On 6/1/2004 9:42 AM, Greg Connor sent forth electrons to convey:
I would suggest to write this up as a suggestion/best practice rather
than a requirement. I think it will get more support that way. For
example:
Yes, this is what we should do.
Publishers SHOULD limit the size of the cidr ranges to no larger than
the ARIN netblock corresponding to the ASN it is in. If the publisher
wishes to allow multiple ASNs to send mail, they should be listed
individually.
Receivers MAY reject a MARID record that is "too permissive" according
to the receiver's policy. For example, a MARID record that allows an
IP range larger than the ASN at the start of the range may be deemed
too promiscuous. If the MARID record doesn't meet minimum standards
of acceptability set by the receiver, the receiver may choose to
ignore the record and proceed with normal non-MARID processing.
Wouldn't a likely implementation that did this result in ARIN et. al.

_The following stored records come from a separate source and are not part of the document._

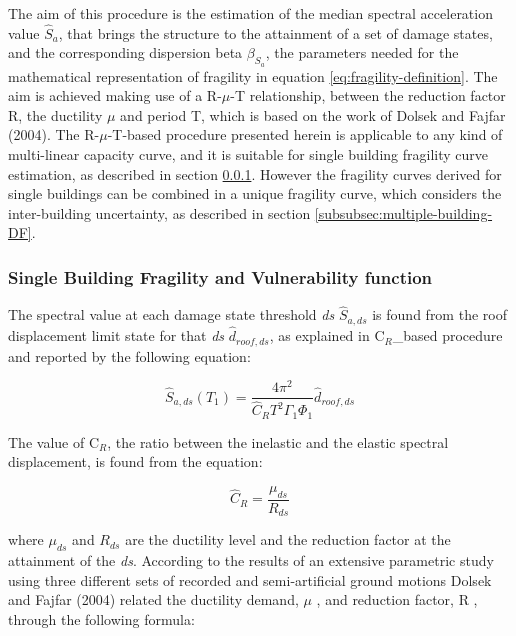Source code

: The aim of this procedure is the estimation of the median spectral acceleration value $\hat{S}_a$, that brings the structure to the attainment of a set of damage states, and the corresponding dispersion beta $\beta_{S_a}$, the parameters needed for the mathematical representation of fragility in equation \ref{eq:fragility-definition}. The aim is achieved making use of a R-$\mu$-T relationship, between the reduction factor R, the ductility $\mu$ and period T, which is based on the work of Dolsek and Fajfar (2004). The R-$\mu$-T-based procedure presented herein is applicable to any kind of multi-linear capacity curve, and it is suitable for single building fragility curve estimation, as described in section \ref{subsubsec:single-building-DF}. However the fragility curves derived for single buildings can be combined in a unique fragility curve, which considers the inter-building uncertainty, as described in section \ref{subsubsec:multiple-building-DF}.

\subsubsection{Single Building Fragility and Vulnerability function}
\label{subsubsec:single-building-DF}
The spectral value at each damage state threshold \textit{ds} $\hat{S}_{a,ds}$ is found from the roof displacement limit state for that \textit{ds} $\hat{d}_{roof, ds}$, as explained in C$_{R}$\_based procedure and reported by the following equation:

\begin{equation}
\hat{S}_{a,ds}(T_1) = \frac{4 \pi^2}{\hat{C}_R T^2 \Gamma_1 \Phi_1} \hat{d}_{roof, ds}
\label{eq:basic_DF}
\end{equation}

The value of C$_R$, the ratio between the inelastic and the elastic spectral displacement, is found from the equation:

\begin{equation}
\hat{C}_{R} = \frac{\mu_{ds}}{R_{ds}}
\label{eq:Cr_DF}
\end{equation}

where $\mu_{ds}$ and $R_{ds}$ are the ductility level and the reduction factor at the attainment of the \textit{ds}. According to the results of an extensive parametric study using three different sets of recorded and semi-artificial ground motions Dolsek and Fajfar (2004) related the ductility demand, $\mu$ , and reduction factor, R , through the following formula:


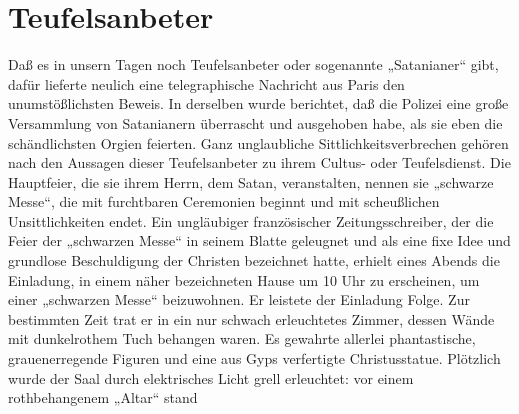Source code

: \chapter[Teufelsanbeter]{Teufelsanbeter}
Daß es in unsern Tagen noch Teufelsanbeter oder sogenannte „Satanianer“ gibt, dafür lieferte neulich eine telegraphische Nachricht aus Paris den unumstößlichsten Beweis. In derselben wurde berichtet, daß die Polizei eine große Versammlung von Satanianern überrascht und ausgehoben habe, als sie eben die schändlichsten Orgien feierten. Ganz unglaubliche Sittlichkeitsverbrechen gehören nach den Aussagen dieser Teufelsanbeter zu ihrem Cultus- oder Teufelsdienst. Die Hauptfeier, die sie ihrem Herrn, dem Satan, veranstalten, nennen sie „schwarze Messe“, die mit furchtbaren Ceremonien beginnt und mit scheußlichen Unsittlichkeiten endet. Ein ungläubiger französischer Zeitungsschreiber, der die Feier der „schwarzen Messe“ in seinem Blatte geleugnet und als eine fixe Idee und grundlose Beschuldigung der Christen bezeichnet hatte, erhielt eines Abends die Einladung, in einem näher bezeichneten Hause um 10 Uhr zu erscheinen, um einer „schwarzen Messe“ beizuwohnen. Er leistete der Einladung Folge. Zur bestimmten Zeit trat er in ein nur schwach erleuchtetes Zimmer, dessen Wände mit dunkelrothem Tuch behangen waren. Es gewahrte allerlei phantastische, grauenerregende Figuren und eine aus Gyps verfertigte Christusstatue. Plötzlich wurde der Saal durch elektrisches Licht grell erleuchtet: vor einem rothbehangenem „Altar“ stand

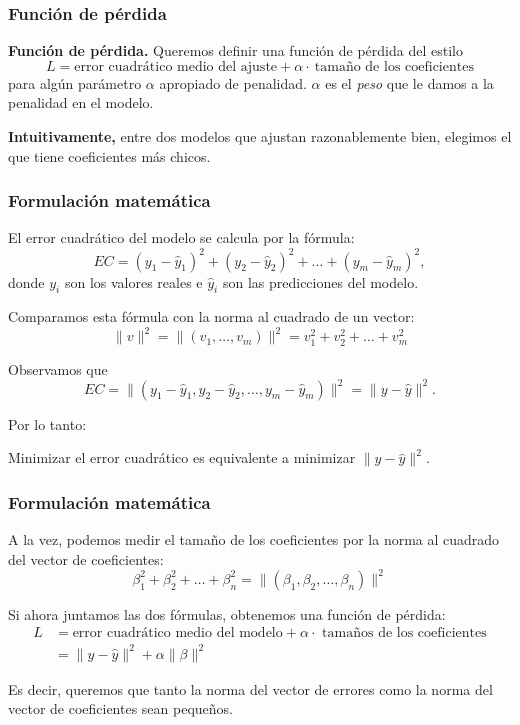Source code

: \documentclass[aspectratio=169,12pt]{beamer}
\begin{document}
\begin{frame}
\frametitle{Función de pérdida}

\textbf{Función de pérdida.} Queremos definir una función de pérdida del estilo
$$L = \text{error cuadrático medio del ajuste} + \alpha \cdot \ \text{tamaño de los coeficientes}$$
para algún parámetro $\alpha$ apropiado de penalidad. $\alpha$ es el \emph{peso} que le damos a la penalidad en el modelo.

\textbf{Intuitivamente,} entre dos modelos que ajustan razonablemente bien, elegimos el que tiene coeficientes más chicos.
\end{frame}

\begin{frame}
\frametitle{Formulación matemática}

El error cuadrático del modelo se calcula por la fórmula:
$$
EC = (y_1 - \hat y_1)^2 + (y_2 - \hat y_2)^2 + \dots + (y_m - \hat y_m)^2,
$$
donde $y_i$ son los valores reales e $\hat y_i$ son las predicciones del modelo.

Comparamos esta fórmula con la norma al cuadrado  de un vector:
$$
\|v\|^2 = \|(v_1, \dots, v_m)\|^2 = v_1^2 + v_2^2 + \dots + v_m^2
$$

Observamos que 
$$EC = \|(y_1 - \hat y_1, y_2 - \hat y_2, \dots, y_m - \hat y_m)\|^2 = \|y - \hat y\|^2.$$

Por lo tanto:
\begin{block}{}
\centering
Minimizar el error cuadrático es equivalente a minimizar $\|y - \hat y\|^2$.
\end{block}

\end{frame}

\begin{frame}
\frametitle{Formulación matemática}

A la vez, podemos medir el tamaño de los coeficientes por la norma al cuadrado del vector de coeficientes:
$$
\beta_1^2 + \beta_2^2 + \dots + \beta_n^2 = \|(\beta_1, \beta_2, \dots, \beta_n)\|^2
$$

Si ahora juntamos las dos fórmulas, obtenemos una función de pérdida:
\begin{align*}
L &= \text{error cuadrático medio del modelo} + \alpha \cdot \text{ tamaños de los coeficientes} \\
&= \|y - \hat y\|^2 + \alpha \|\beta\|^2
\end{align*}

Es decir, queremos que tanto la norma del vector de errores como la norma del vector de coeficientes sean pequeños.
\end{frame}
\end{document}
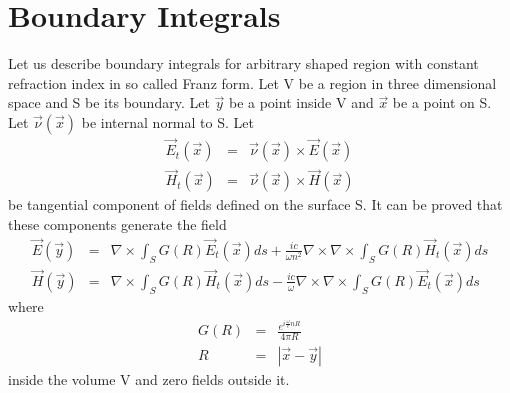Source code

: \documentclass[12pt]{article}
\begin{document}
\section{Boundary Integrals}
Let us describe boundary integrals for arbitrary shaped region with constant refraction index in so called Franz form.
Let V be a region in three dimensional space and S be its boundary. Let $\vec y$ be a point inside V and $\vec x$ be a point on S. Let $\vec \nu(\vec x)$ be internal normal to S.  Let 
\begin{eqnarray}
	\vec E_t(\vec x)&=&\vec \nu(\vec x) \times \vec E(\vec x) \nonumber \\
	\vec H_t(\vec x)&=&\vec \nu(\vec x) \times \vec H(\vec x) \label{tang}
\end{eqnarray}
be tangential component of fields defined on the surface S. It can be proved that these components generate the field 
\begin{eqnarray}
	\vec E(\vec y)&=&\nabla \times \int_S G(R)\vec  E_t(\vec x) ds +\frac{i c}{\omega n^2} \nabla\times\nabla\times\int_S G(R) \vec  H_t(\vec x) ds \nonumber\\
	\vec H(\vec y)&=&\nabla \times \int_S G(R)\vec  H_t(\vec x) ds -\frac{i c}{\omega } \nabla\times\nabla\times\int_S G(R) \vec  E_t(\vec x) ds \label{franz} 
\end{eqnarray}
where 
\begin{eqnarray}
	G(R) &=&\frac{ e^{i \frac{\omega}{c }n R}} {4\pi R} \nonumber \\
	R&=&|\vec x-\vec y| \label{greenf}
\end{eqnarray}
inside the volume V and zero fields outside it.
\end{document}
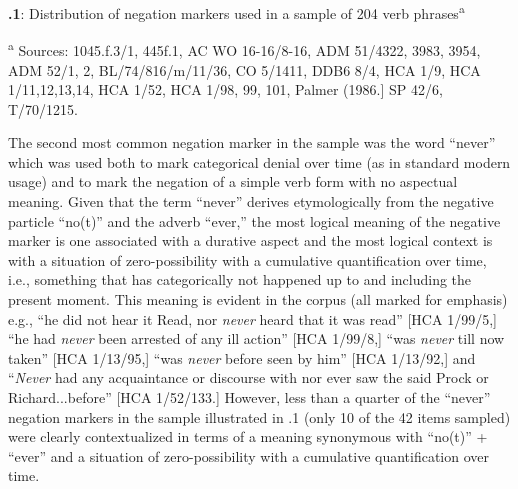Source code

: \textbf{.1}: Distribution of negation markers used in a sample of 204 verb phrases\textsuperscript{a} 

\textsuperscript{a} Sources: 1045.f.3/1, 445f.1, AC WO 16-16/8-16, ADM 51/4322, 3983, 3954, ADM 52/1, 2, BL/74/816/m/11/36, CO 5/1411, DDB6 8/4, HCA 1/9, HCA 1/11,12,13,14, HCA 1/52, HCA 1/98, 99, 101, Palmer (1986.] SP 42/6, T/70/1215.

The second most common negation marker in the sample was the word “never” which was used both to mark categorical denial over time (as in standard modern usage) and to mark the negation of a simple verb form with no aspectual meaning. Given that the term “never” derives etymologically from the negative particle “no(t)” and the adverb “ever,” the most logical meaning of the negative marker is one associated with a durative aspect and the most logical context is with a situation of zero-possibility with a cumulative quantification over time, i.e., something that has categorically not happened up to and including the present moment. This meaning is evident in the corpus (all marked for emphasis) e.g., “he did not hear it Read, nor \textit{never} heard that it was read” [HCA 1/99/5,] “he had \textit{never} been arrested of any ill action” [HCA 1/99/8,] “was \textit{never} till now taken” [HCA 1/13/95,] “was \textit{never} before seen by him” [HCA 1/13/92,] and “\textit{Never} had any acquaintance or discourse with nor ever saw the said Prock or Richard...before” [HCA 1/52/133.] However, less than a quarter of the “never” negation markers in the sample illustrated in .1 (only 10 of the 42 items sampled) were clearly contextualized in terms of a meaning synonymous with “no(t)” + “ever” and a situation of zero-possibility with a cumulative quantification over time.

getting slammed with zillions of queries? If we do propose something
like this for BCP, we should state how to do it so that doesn't DDoS the
IP registries.
Perhaps stating that prefixes larger than /16 (for ipv4) are likely to
be considered "too permissive is good enough. I think that's a small
enough a chunk to accomplish what a more complex BCP would, and requires
no lookups. It will make the allowed set of IPs small enough to be
something spammers would be unlikely to brute force.